Stanford News Service

In 1953, the nation was in the throes of the McCarthy era, a time when free speech and academic independence were being questioned. The climate did not bode well for those trying to bring political speakers and debate to the University. At the time, Stanford prohibited student political groups from meeting on campus. In the face of such constraints, however, a student-faculty committee conceived the idea of a political union, a student-run organization to foster political debate. Its purpose would be educational—to stimulate interest in current affairs. Stanford President J.E. Wallace Sterling encouraged the idea, citing the benefits of the political unions at Oxford and Yale.

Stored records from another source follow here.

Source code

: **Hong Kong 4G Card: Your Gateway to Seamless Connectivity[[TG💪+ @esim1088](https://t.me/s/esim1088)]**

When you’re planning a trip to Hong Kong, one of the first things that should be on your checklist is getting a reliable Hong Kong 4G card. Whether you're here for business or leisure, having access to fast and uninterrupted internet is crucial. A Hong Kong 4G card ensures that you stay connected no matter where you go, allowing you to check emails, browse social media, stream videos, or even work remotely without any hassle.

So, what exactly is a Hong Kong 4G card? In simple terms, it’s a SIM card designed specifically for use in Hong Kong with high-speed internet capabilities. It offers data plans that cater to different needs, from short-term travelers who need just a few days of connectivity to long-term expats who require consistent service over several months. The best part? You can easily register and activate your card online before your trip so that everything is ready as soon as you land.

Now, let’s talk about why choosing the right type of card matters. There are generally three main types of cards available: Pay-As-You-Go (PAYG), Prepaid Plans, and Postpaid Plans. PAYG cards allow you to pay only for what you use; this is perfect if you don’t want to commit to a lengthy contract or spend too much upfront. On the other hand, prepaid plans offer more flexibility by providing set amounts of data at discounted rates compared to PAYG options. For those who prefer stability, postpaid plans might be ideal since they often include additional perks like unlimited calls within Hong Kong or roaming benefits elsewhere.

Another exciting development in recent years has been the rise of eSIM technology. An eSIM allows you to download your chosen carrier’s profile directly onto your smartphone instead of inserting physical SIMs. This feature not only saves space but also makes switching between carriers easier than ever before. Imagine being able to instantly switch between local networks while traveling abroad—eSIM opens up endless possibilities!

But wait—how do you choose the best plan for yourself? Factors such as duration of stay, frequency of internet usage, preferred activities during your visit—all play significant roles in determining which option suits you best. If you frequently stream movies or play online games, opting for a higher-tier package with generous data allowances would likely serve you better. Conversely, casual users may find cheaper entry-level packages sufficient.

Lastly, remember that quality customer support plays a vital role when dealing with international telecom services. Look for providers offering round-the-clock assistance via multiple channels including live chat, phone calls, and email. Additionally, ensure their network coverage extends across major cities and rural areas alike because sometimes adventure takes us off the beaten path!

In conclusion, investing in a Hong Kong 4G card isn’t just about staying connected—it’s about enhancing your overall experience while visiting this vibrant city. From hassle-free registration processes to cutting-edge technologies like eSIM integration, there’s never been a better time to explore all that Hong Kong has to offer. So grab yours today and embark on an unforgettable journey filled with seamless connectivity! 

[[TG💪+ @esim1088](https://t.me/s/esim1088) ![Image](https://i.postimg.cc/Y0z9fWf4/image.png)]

In the fall of 1953, the Stanford Political Union was approved by the ASSU’s executive committee and the Board of Trustees. During that first year, more than 150 students registered to participate in caucuses representing independents, Democrats and Republicans. Over the years, political figures such as Sen. Hubert Humphrey, Sen. William Knowland, Sen. Eugene McCarthy, California Gov. Goodwin Knight and French Premier François Mitterand were invited to speak on campus. The meetings’ formats varied, but typically the speakers discussed particular topics, followed by a question period and an open debate among the students from each caucus. The Political Union took no vote nor declared any winner on the issues.

The Stanford Political Union was replaced in the early 1970s by other student political organizations. But it started a tradition, in keeping with the University motto, to have a place where “the wind of freedom blows.” Along with many other students, I helped start that tradition.